Domestic Adoption Experiences and Other Insights

By Betsy Buckley, author of The Greatest Gift

As with international adoption, domestic adoptions can be facilitated with the help of an agency, although sometimes an adopting couple or individual is frustrated by the law of supply and demand. Many individuals are looking for healthy Caucasian infants to complete their families and at times, there simply are not enough for immediate placement. More and more prospective adoptive parents are writing their own 'Dear Birth Mom' letters, placing ads in local and national newspapers, and using a variety of other means to help them locate expectant mothers, mothers who might be thinking of putting their babies up for adoption and are unsure of where to turn. Though they can be time consuming and emotionally draining, efforts like these can be successful. Speaking directly with expectant moms about their wishes and needs, however, can leave a person feeling extremely vulnerable. One couple I interviewed installed a separate telephone line into their home so they wouldn't miss a call. In addition, it's not unheard of for one of the spouses to quit his or her job in order to be available to answer the phone. "Who would want to miss even one phone call by not being there? Expectant moms might never call back," said a father of two adopted boys living in Detroit.

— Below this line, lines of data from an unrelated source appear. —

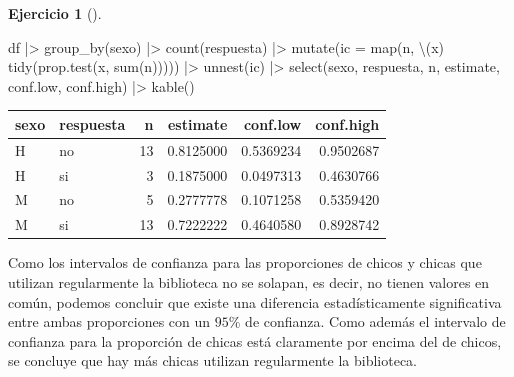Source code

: \documentclass[
  a4paper,
]{scrreport}
\newenvironment{Shaded}{\begin{snugshade}}{\end{snugshade}}
\newcommand{\AttributeTok}[1]{\textcolor[rgb]{0.40,0.45,0.13}{#1}}
\newcommand{\FunctionTok}[1]{\textcolor[rgb]{0.28,0.35,0.67}{#1}}
\newcommand{\NormalTok}[1]{\textcolor[rgb]{0.00,0.23,0.31}{#1}}
\newcommand{\SpecialCharTok}[1]{\textcolor[rgb]{0.37,0.37,0.37}{#1}}
\theoremstyle{definition}
\newtheorem{exercise}{Ejercicio}[chapter]
\theoremstyle{remark}
\begin{document}
\begin{exercise}[]
\begin{enumerate}
  \begin{tcolorbox}[enhanced jigsaw, toprule=.15mm, rightrule=.15mm, arc=.35mm, colback=white, colbacktitle=quarto-callout-tip-color!10!white, toptitle=1mm, left=2mm, colframe=quarto-callout-tip-color-frame, opacityback=0, breakable, opacitybacktitle=0.6, bottomtitle=1mm, titlerule=0mm, title=\textcolor{quarto-callout-tip-color}{\faLightbulb}\hspace{0.5em}{Solución}, bottomrule=.15mm, coltitle=black, leftrule=.75mm]

\begin{Shaded}
\begin{Highlighting}[]
\NormalTok{df }\SpecialCharTok{|\textgreater{}} 
    \FunctionTok{group\_by}\NormalTok{(sexo) }\SpecialCharTok{|\textgreater{}} 
    \FunctionTok{count}\NormalTok{(respuesta) }\SpecialCharTok{|\textgreater{}} 
    \FunctionTok{mutate}\NormalTok{(}\AttributeTok{ic =} \FunctionTok{map}\NormalTok{(n, \textbackslash{}(x) }\FunctionTok{tidy}\NormalTok{(}\FunctionTok{prop.test}\NormalTok{(x, }\FunctionTok{sum}\NormalTok{(n))))) }\SpecialCharTok{|\textgreater{}}     
    \FunctionTok{unnest}\NormalTok{(ic) }\SpecialCharTok{|\textgreater{}}
    \FunctionTok{select}\NormalTok{(sexo, respuesta, n, estimate, conf.low, conf.high) }\SpecialCharTok{|\textgreater{}}  
    \FunctionTok{kable}\NormalTok{() }
\end{Highlighting}
\end{Shaded}

  \begin{tabular}{l|l|r|r|r|r}
  \hline
  sexo & respuesta & n & estimate & conf.low & conf.high\\
  \hline
  H & no & 13 & 0.8125000 & 0.5369234 & 0.9502687\\
  \hline
  H & si & 3 & 0.1875000 & 0.0497313 & 0.4630766\\
  \hline
  M & no & 5 & 0.2777778 & 0.1071258 & 0.5359420\\
  \hline
  M & si & 13 & 0.7222222 & 0.4640580 & 0.8928742\\
  \hline
  \end{tabular}

  Como los intervalos de confianza para las proporciones de chicos y
  chicas que utilizan regularmente la biblioteca no se solapan, es
  decir, no tienen valores en común, podemos concluir que existe una
  diferencia estadísticamente significativa entre ambas proporciones con
  un \(95\%\) de confianza. Como además el intervalo de confianza para
  la proporción de chicas está claramente por encima del de chicos, se
  concluye que hay más chicas utilizan regularmente la biblioteca.

  \end{tcolorbox}
\end{enumerate}

\end{exercise}
\end{document}
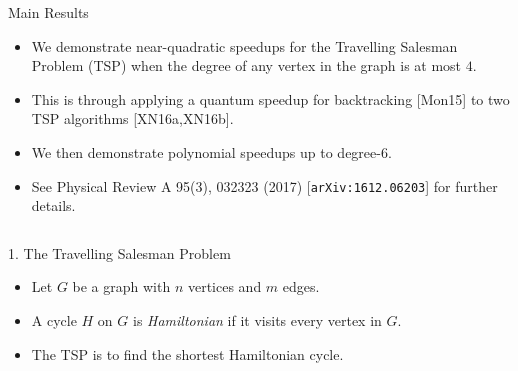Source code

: \documentclass[]{templates/poster}
\begin{document}

\begin{frame}{} 

\begin{columns}[t]
  \begin{column}{0.900\linewidth}
  \begin{block}{\Large Main Results}
  \begin{itemize}
  \item We demonstrate near-quadratic speedups for the Travelling Salesman Problem (TSP) when the degree of any vertex in the graph is at most $4$.
  
  \item This is through applying a quantum speedup for backtracking [Mon15] to two TSP algorithms [XN16a,XN16b].
  
  \item We then demonstrate polynomial speedups up to degree-6.
  
  \item See Physical Review A 95(3), 032323 (2017) [{\tt arXiv:1612.06203}] for further details.
  \end{itemize}
  \end{block}
  \end{column}
\end{columns}

\begin{columns}[t]
  \begin{column}{0.422\linewidth}
  \begin{block}{\Large 1. The Travelling Salesman Problem}
  \begin{itemize}
  \item Let $G$ be a graph with $n$ vertices and $m$ edges.
  
  \item A cycle $H$ on $G$ is {\em Hamiltonian} if it visits every vertex in $G$.
  
  \item The TSP is to find the shortest Hamiltonian cycle.
  

\end{itemize}
\end{block}
\end{column}
\end{columns}
\end{frame}
\end{document}
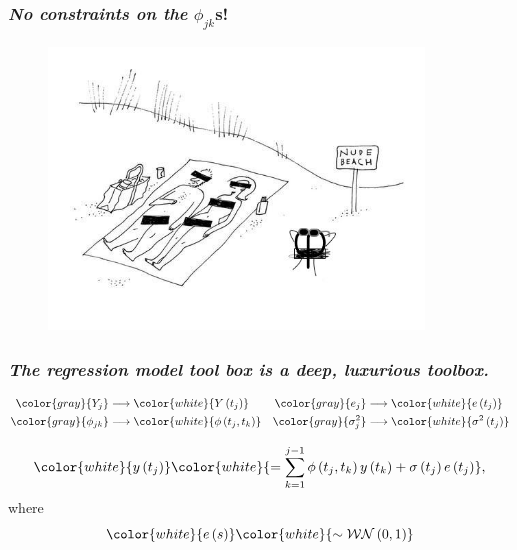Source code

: \documentclass[12pt]{beamer}
\newcommand{\makegrey}[1]{{ \color{gray} {#1}}}
\newcommand{\makewhite}[1]{{ \color{white} {#1}}}
\newcommand\myfootnote[1]{%
  \begingroup
  \renewcommand\thefootnote{}\footnote{#1}%
  \addtocounter{footnote}{-1}%
  \endgroup
}
\begin{document}
\begin{frame}
\frametitle{\emph{No constraints on the} $\phi_{jk}$s!}

\begin{adjustwidth}{-3cm}{-3cm}
\begin{center}
\begin{figure}
\graphicspath{{img/}}
  \includegraphics[height=7.5cm]{nude-beach}
\end{figure}
\end{center}
  \end{adjustwidth}
\end{frame}





\begin{frame}
\frametitle{\emph{The regression model tool box is a deep, luxurious toolbox.}}

\begin{align*}
\makegrey{Y_j}  	&\longrightarrow \makewhite{Y\left( t_j \right) }		&	 \makegrey{e_j} 		&\longrightarrow \makewhite{e\left( t_j \right)}\\
\makegrey{\phi_{jk}} &\longrightarrow \makewhite{\phi\left(t_j,t_k\right)} 	& 	\makegrey{\sigma^2_{j}} &\longrightarrow \makewhite{\sigma^2\left(t_j\right)}
\end{align*}
\noindent


\begin{equation}  \label{eq:MyModel}  
\makewhite{y\left(t_j \right)}  \makewhite{= \sum_{k=1}^{j-1} \phi\left(t_j ,t_k\right) y\left(t_k\right) + \sigma\left(t_j\right)e\left({t_j}\right)},
\end{equation}
\noindent
where
\begin{equation*} 
\makewhite{e\left(s\right)} \makewhite{ \sim  \mathcal{WN}\left(0,1\right)}
\end{equation*}


\end{frame}
\end{document}
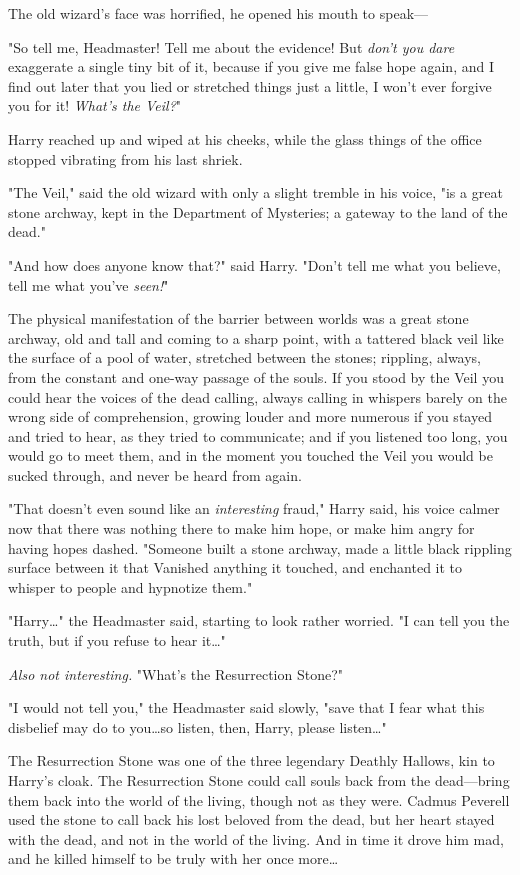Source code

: The old wizard’s face was horrified, he opened his mouth to speak—

"So tell me, Headmaster! Tell me about the evidence! But \emph{don’t you dare}
exaggerate a single tiny bit of it, because if you give me false hope again,
and I find out later that you lied or stretched things just a little, I won’t
ever forgive you for it! \emph{What’s the Veil?}"

Harry reached up and wiped at his cheeks, while the glass things of the office
stopped vibrating from his last shriek.

"The Veil," said the old wizard with only a slight tremble in his voice, "is a
great stone archway, kept in the Department of Mysteries; a gateway to the land
of the dead."

"And how does anyone know that?" said Harry. "Don’t tell me what you believe,
tell me what you’ve \emph{seen!}"

The physical manifestation of the barrier between worlds was a great stone
archway, old and tall and coming to a sharp point, with a tattered black veil
like the surface of a pool of water, stretched between the stones; rippling,
always, from the constant and one-way passage of the souls. If you stood by the
Veil you could hear the voices of the dead calling, always calling in whispers
barely on the wrong side of comprehension, growing louder and more numerous if
you stayed and tried to hear, as they tried to communicate; and if you listened
too long, you would go to meet them, and in the moment you touched the Veil you
would be sucked through, and never be heard from again.

"That doesn’t even sound like an \emph{interesting} fraud," Harry said, his
voice calmer now that there was nothing there to make him hope, or make him
angry for having hopes dashed. "Someone built a stone archway, made a little
black rippling surface between it that Vanished anything it touched, and
enchanted it to whisper to people and hypnotize them."

"Harry…" the Headmaster said, starting to look rather worried. "I can
tell you the truth, but if you refuse to hear it…"

\emph{Also not interesting.} "What’s the Resurrection Stone?"

"I would not tell you," the Headmaster said slowly, "save that I fear what this
disbelief may do to you…so listen, then, Harry, please listen…"

The Resurrection Stone was one of the three legendary Deathly Hallows, kin to
Harry’s cloak. The Resurrection Stone could call souls back from the
dead—bring them back into the world of the living, though not as they were.
Cadmus Peverell used the stone to call back his lost beloved from the dead, but
her heart stayed with the dead, and not in the world of the living. And in time
it drove him mad, and he killed himself to be truly with her once more…

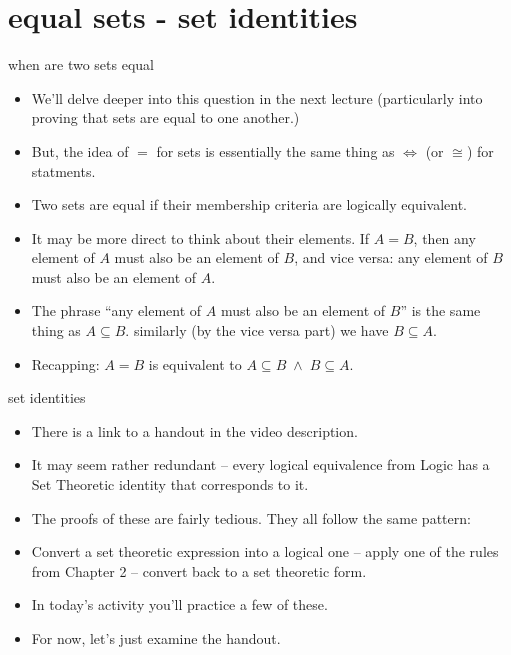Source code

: \documentclass[handout,landscape]{beamer}
\begin{document}
\section{equal sets - set identities}

\begin{frame}{when are two sets equal}
\begin{itemize}
\item We'll delve deeper into this question in the next lecture (particularly into proving that sets are equal to one another.) \pause
\item But, the idea of $=$ for sets is essentially the same thing as $\iff$ \newline (or $\cong$) for statments. \pause
\item Two sets are equal if their membership criteria are logically equivalent. \pause
\item It may be more direct to think about their elements.  If $A=B$, then any element of $A$ must also be an element of $B$, and vice versa: any element of $B$ must also be an element of $A$. \pause 
\item The phrase ``any element of $A$ must also be an element of $B$'' is the same thing as $A \subseteq B$. \pause \newline
similarly (by the vice versa part) we have $B \subseteq A$. \pause
\item Recapping: \pause $A = B$ is equivalent to $A \subseteq B \; \land \; B \subseteq A$.
\end{itemize}
\end{frame}

\begin{frame}{set identities}
\begin{itemize}
\item There is a link to a handout in the video description. \pause
\item It may seem rather redundant -- every logical equivalence from Logic has a Set Theoretic identity that corresponds to it. \pause
\item The proofs of these are fairly tedious.  They all follow the same pattern: \pause 
\item Convert a set theoretic expression into a logical one -- apply one of the rules from Chapter 2 -- convert back to a set theoretic form. \pause
\item In today's activity you'll practice a few of these. \pause
\item For now, let's just examine the handout.

\end{itemize}
\end{frame}
\end{document}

Parents like Paul and Suzie, who met on a blind date, plan to contact expectant mothers by displaying their bibliographical flyers in every imaginable place. "Different individuals have come up with clever places to hang them for us," she explained, "such as maternity wards, libraries, supermarkets, church halls and YMCA's. We have postings up all around the country." Hiring a private attorney who can assist in locating a child is another method used by singles and couples pursuing domestic adoption.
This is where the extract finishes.